ヒルテンズ先生に引率されて、学院近郊の森で「秋の森に自生するキノコ採取」をすることになった。


「皆さん、キノコの採取は慎重に行ってください。毒キノコと薬用キノコの見分けは、時として命に関わります」


先生の真面目な注意を聞きながら、私は森の奥へと足を向けた。

肩の上でふわりちゃんが「ふみゅ〜」と心地よさそうに鳴いている。


「ハーブも一緒に来る?」

ポケットの中の薬草ウサギに声をかけると、茶色いふわふわの頭がひょこっと顔を出した。


「ピューイ!」

元気よく返事をして、ハーブは私の後ろをちょこちょこついて来る。


森の中は色とりどりの落ち葉が敷き詰められ、秋の日差しが木漏れ日となって踊っている。

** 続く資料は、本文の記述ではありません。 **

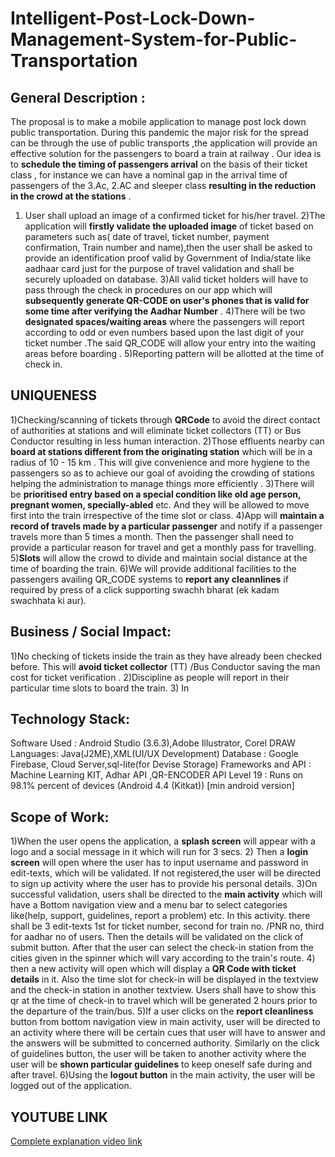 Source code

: # Intelligent-Post-Lock-Down-Management-System-for-Public-Transportation
## General Description :
The proposal is to make a mobile application to manage post lock down public transportation. During this pandemic the major risk for the spread can be through the use of public transports ,the application will provide an effective solution for the passengers to board a train at railway .
Our idea is to **schedule the timing of passengers arrival** on the basis of their ticket class , for instance we can have a nominal gap in the arrival time of passengers of the 3.Ac, 2.AC and sleeper class  **resulting in the reduction in the crowd at the stations** .
1) User shall upload an image of a confirmed ticket for his/her travel.
2)The application will **firstly validate the uploaded  image** of ticket based on parameters such as( date of travel, ticket number, payment confirmation, Train number and name),then the user shall be asked to provide an identification proof valid by Government of India/state like aadhaar card just for the purpose of travel validation and shall be securely uploaded on database.
3)All valid ticket holders will have to pass through the check in procedures on our app which will **subsequently generate QR-CODE  on user's phones that is valid for some time after verifying the Aadhar Number** .
4)There  will be two **designated  spaces/waiting areas** where the passengers will report according to odd or even numbers based upon the last digit of your ticket number .The said QR_CODE will allow your entry into the waiting areas before boarding .
5)Reporting pattern will be allotted at the time of check in.

## UNIQUENESS
1)Checking/scanning of tickets through **QRCode** to  avoid the direct contact of authorities at stations and will eliminate  ticket collectors (TT) or Bus Conductor resulting in less human interaction.
2)Those effluents nearby can **board at stations different from the originating station**  which will be in a radius of 10 - 15 km . This will give convenience and more hygiene to the passengers so as to achieve our goal of avoiding the crowding of stations helping the administration to manage things more efficiently .
3)There will be **prioritised entry based on a special condition like old age person, pregnant women, specially-abled** etc. And they will be allowed to move first into the train irrespective of the time slot or class. 
4)App will **maintain a record of travels made by a particular passenger** and notify if a passenger travels more than 5 times a month. Then the passenger shall need to provide a particular reason for travel and get a monthly pass for travelling.
5)**Slots** will allow the crowd to divide and maintain social distance at the time of boarding the train.
6)We will provide additional facilities to the passengers availing QR_CODE systems to **report any cleannlines** if required by press of a click supporting swachh bharat (ek kadam swachhata ki aur).

## Business / Social Impact:
1)No checking of tickets inside the train as they have already been checked before. This will **avoid ticket collector** (TT) /Bus Conductor saving the man cost for ticket verification .
2)Discipline as people will report in their particular time slots to board the train. 
3) In

## Technology Stack:
Software Used : Android Studio (3.6.3),Adobe Illustrator, Corel DRAW
Languages: Java(J2ME),XML(UI/UX Development)
Database : Google Firebase, Cloud Server,sql-lite(for Devise Storage)
Frameworks and API : Machine Learning KIT, Adhar API ,QR-ENCODER
API Level 19 : Runs on 98.1% percent of devices (Android 4.4 (Kitkat)) [min android version]


## Scope of Work:
1)When the user opens the application, a **splash screen** will appear with a logo and a social message in it which will run for 3 secs.
2) Then a **login screen** will open where the user has to input username and password in edit-texts, which will be validated. If not registered,the user will be directed to sign up activity where the user has to provide his personal details.
3)On successful validation, users shall be directed to the **main activity** which will have a Bottom navigation view and a menu bar to select categories like(help, support, guidelines, report a problem) etc. In this activity. there shall be 3 edit-texts 1st for ticket number, second for train no. /PNR  no, third for aadhar no of users. Then the details will be validated on the click of submit button. 
After that the user can select the check-in station from the cities given in the spinner which will vary according to the train's route. 
4) then a new activity will open which will display a **QR Code with ticket details** in it. Also the time slot for check-in will be displayed in the textview and the check-in station in another textview. 
Users shall have to show this qr at the time of check-in to travel which will be generated 2 hours prior to the departure of the train/bus. 
5)If a user clicks on the **report cleanliness** button from bottom navigation view in main activity, user will be directed to an activity where there will be certain cues that user will have to answer and the answers will be submitted to concerned authority. 
Similarly on the click of guidelines button, the user will be taken to another activity where the user will be **shown particular guidelines** to keep oneself safe during and after travel. 
6)Using the **logout button** in the main activity, the user will be logged out of the application.

## YOUTUBE LINK
[Complete explanation video link](https://www.youtube.com/watch?v=xR7iHWfM8lw&feature=youtu.be)
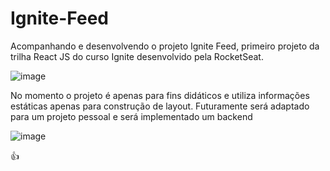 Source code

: # Ignite-Feed

Acompanhando e desenvolvendo o projeto Ignite Feed, primeiro projeto da trilha React JS do curso Ignite desenvolvido pela RocketSeat.

![image](https://user-images.githubusercontent.com/100532696/210188827-269e4ec9-2dfc-403b-ac9e-9e686baa59b6.png)

No momento o projeto é apenas para fins didáticos e utiliza informações estáticas apenas para construção de layout. Futuramente será adaptado para um projeto pessoal e será implementado um backend

![image](https://user-images.githubusercontent.com/100532696/210188832-209f2707-b091-4557-aa4d-9f9ebfc76970.png)

👍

私は前世の記憶を活かして、キノコの形状や色を観察しながら歩いた。


「あ、これはシメジの仲間かな。でも色が少し違う…」


そんな時、奥の方でひときわ大きな赤いキノコを発見した。

直径は手のひらほどもある立派なもので、白い斑点が美しく散らばっている。


「すごく綺麗!これはきっと貴重な薬用キノコに違いない」


私は慎重にキノコに近づいた。

するとそのキノコは…まるで私に気づいたかのように、ぷるっと震えた。


「え?」


次の瞬間、キノコがぽんっと地面から抜けて、ひょこひょこと歩き始めたのだ。


「うわあ!歩いた!」


驚く私を見て、ふわりちゃんが「ふみゅみゅ!」と興奮気味に鳴く。

ハーブも「ピューイピューイ!」と慌てている。


歩くキノコは私を見上げると、まるで挨拶するように傘をぺこんと下げた。

なんとも愛らしい仕草だ。


「こんにちは、キノコさん。私はルナよ」


すると歩くキノコは嬉しそうにくるくると回転し始めた。

そして音楽でも聞こえているかのように、軽やかなステップでダンスを始める。


「ダンスが好きなのね!」


私はそのキノコを大切に採取袋に入れ、学院に持ち帰ることにした。



「それでは皆さん、採取したキノコを実習室で鑑定してみましょう」


ヒルテンズ先生の指示で、私たちは実習室に移動した。

カタリナは優雅に数種類のキノコを並べ、エリオットは理論的にメモを取りながら作業している。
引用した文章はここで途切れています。